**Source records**
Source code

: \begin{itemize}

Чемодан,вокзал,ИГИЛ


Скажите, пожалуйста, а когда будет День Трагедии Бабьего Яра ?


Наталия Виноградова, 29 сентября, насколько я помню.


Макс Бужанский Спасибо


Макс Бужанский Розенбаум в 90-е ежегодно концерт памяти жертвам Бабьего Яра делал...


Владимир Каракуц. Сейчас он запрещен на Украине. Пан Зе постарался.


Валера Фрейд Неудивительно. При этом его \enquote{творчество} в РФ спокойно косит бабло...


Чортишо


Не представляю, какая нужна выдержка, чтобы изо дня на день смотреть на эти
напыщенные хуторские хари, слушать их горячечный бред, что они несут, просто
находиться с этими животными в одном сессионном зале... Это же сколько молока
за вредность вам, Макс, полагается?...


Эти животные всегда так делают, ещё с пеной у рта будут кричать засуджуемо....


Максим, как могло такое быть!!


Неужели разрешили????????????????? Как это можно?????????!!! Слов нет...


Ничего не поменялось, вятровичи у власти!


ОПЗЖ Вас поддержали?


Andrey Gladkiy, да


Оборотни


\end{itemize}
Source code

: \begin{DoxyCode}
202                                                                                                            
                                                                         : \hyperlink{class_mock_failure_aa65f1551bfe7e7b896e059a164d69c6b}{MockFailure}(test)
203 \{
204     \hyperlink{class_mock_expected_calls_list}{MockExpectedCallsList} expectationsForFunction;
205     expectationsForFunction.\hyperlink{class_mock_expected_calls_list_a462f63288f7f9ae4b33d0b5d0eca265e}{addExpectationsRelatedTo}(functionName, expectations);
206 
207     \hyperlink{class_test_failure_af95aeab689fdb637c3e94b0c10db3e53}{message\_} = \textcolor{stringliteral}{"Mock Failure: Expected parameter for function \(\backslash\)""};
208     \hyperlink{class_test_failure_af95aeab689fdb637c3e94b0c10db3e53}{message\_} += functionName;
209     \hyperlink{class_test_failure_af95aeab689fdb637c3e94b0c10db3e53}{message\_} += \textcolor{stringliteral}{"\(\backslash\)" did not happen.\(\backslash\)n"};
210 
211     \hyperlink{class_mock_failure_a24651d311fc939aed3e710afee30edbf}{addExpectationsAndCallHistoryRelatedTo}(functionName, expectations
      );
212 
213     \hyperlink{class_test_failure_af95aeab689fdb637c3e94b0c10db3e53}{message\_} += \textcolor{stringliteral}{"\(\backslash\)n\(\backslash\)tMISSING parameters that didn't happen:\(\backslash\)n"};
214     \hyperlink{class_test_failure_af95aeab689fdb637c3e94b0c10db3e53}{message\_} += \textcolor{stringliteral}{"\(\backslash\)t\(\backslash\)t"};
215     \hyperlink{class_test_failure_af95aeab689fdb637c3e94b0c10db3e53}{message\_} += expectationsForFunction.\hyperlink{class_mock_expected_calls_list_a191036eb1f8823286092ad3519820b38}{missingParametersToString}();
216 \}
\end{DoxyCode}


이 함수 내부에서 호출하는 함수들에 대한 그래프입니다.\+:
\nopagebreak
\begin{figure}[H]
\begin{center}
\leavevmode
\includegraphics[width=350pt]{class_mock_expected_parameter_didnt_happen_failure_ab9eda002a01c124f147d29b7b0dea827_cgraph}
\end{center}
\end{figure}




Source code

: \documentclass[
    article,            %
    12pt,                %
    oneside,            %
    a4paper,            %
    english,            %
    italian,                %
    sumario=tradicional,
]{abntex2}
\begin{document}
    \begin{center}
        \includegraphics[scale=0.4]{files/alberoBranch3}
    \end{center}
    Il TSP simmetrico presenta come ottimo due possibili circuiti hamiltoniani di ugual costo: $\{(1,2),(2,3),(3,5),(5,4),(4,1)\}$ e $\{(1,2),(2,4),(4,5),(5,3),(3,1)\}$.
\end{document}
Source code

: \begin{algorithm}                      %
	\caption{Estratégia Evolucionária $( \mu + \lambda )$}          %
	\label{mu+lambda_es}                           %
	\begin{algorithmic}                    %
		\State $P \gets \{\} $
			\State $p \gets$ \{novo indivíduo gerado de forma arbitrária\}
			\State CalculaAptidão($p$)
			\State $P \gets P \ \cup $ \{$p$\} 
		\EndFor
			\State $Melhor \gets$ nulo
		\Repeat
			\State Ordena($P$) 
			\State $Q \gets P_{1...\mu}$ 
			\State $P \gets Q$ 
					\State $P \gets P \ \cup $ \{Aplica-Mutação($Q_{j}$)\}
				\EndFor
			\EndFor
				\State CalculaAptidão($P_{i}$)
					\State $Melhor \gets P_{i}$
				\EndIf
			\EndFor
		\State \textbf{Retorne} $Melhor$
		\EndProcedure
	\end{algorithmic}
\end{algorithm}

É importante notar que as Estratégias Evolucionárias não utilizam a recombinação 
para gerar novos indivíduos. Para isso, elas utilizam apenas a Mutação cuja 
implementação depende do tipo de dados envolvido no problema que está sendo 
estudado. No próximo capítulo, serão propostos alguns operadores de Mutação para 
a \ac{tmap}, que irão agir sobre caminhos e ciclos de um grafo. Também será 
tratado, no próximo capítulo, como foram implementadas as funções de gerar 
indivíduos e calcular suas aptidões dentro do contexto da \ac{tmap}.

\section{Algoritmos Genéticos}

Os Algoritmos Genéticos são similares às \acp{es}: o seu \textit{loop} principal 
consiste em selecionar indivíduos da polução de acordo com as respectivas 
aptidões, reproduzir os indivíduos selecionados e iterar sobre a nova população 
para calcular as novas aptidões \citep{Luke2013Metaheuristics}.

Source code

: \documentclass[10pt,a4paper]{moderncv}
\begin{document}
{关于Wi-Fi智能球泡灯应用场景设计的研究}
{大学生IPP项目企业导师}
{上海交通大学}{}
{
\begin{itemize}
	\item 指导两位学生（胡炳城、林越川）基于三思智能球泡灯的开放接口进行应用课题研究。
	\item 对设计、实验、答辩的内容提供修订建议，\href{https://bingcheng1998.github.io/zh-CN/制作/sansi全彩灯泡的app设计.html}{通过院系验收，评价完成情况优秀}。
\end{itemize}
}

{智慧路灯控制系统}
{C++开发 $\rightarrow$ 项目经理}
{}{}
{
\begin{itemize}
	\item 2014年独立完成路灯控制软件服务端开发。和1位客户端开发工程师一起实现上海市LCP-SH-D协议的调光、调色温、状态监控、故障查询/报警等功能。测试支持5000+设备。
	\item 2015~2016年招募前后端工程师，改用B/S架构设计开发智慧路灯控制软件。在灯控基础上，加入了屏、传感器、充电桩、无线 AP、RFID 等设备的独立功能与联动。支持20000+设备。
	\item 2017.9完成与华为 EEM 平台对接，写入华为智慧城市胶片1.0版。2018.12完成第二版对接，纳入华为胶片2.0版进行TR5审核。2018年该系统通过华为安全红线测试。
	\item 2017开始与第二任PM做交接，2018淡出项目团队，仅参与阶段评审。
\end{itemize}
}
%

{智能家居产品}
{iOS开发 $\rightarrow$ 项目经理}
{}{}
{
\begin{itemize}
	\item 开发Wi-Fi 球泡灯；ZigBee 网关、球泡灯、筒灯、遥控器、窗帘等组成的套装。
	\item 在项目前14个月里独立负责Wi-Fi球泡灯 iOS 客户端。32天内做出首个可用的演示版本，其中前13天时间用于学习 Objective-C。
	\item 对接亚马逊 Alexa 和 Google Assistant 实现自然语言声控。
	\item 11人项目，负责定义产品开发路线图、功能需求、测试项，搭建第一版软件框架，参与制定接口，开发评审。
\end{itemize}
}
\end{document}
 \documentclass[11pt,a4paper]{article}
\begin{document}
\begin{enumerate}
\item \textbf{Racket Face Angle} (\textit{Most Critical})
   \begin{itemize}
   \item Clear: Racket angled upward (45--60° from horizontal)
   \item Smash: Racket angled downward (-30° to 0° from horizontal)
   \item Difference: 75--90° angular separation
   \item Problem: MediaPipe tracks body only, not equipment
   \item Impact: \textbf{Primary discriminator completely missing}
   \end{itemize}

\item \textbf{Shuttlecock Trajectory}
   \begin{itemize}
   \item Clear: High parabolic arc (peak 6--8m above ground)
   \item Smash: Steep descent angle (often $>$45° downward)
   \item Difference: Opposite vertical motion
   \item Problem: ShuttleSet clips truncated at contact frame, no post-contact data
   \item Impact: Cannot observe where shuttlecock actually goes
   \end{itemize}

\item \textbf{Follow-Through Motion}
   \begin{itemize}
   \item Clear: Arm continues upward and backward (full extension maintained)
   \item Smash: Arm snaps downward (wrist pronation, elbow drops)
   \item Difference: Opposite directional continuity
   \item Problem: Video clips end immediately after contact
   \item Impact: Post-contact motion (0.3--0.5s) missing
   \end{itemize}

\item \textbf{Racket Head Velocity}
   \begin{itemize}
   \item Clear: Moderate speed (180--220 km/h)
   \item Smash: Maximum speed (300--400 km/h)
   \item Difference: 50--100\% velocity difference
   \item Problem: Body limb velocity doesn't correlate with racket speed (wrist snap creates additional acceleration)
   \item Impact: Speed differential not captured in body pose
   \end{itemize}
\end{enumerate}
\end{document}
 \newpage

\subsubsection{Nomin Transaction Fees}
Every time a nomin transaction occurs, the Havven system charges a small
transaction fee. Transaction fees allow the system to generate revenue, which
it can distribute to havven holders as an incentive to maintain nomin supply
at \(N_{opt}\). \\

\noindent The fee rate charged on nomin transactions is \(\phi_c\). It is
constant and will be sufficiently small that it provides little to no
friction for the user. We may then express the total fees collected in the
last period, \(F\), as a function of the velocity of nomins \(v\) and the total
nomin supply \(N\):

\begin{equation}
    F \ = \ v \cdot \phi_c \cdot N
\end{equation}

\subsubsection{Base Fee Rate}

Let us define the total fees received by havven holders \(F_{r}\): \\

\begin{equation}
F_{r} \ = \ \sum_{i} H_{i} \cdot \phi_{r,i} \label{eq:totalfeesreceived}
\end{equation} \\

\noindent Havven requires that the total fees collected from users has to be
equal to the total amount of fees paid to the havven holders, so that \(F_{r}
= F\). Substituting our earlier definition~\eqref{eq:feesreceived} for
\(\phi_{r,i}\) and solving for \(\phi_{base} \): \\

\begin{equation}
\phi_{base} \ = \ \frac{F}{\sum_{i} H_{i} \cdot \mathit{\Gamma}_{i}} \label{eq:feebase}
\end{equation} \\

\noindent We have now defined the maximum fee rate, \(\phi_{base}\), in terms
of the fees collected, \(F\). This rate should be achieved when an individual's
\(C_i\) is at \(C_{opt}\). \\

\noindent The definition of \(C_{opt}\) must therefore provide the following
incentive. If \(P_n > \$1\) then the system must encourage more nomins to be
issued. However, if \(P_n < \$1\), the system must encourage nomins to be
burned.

**How to complete this task**
What is needed is an exact repetition of the lines from the first line of the records through the line containing "Владимир Каракуц. Сейчас", both ends included, and nothing more.

**Solution for this exercise**
Source code

: \begin{itemize}

Чемодан,вокзал,ИГИЛ


Скажите, пожалуйста, а когда будет День Трагедии Бабьего Яра ?


Наталия Виноградова, 29 сентября, насколько я помню.


Макс Бужанский Спасибо


Макс Бужанский Розенбаум в 90-е ежегодно концерт памяти жертвам Бабьего Яра делал...


Владимир Каракуц. Сейчас он запрещен на Украине. Пан Зе постарался.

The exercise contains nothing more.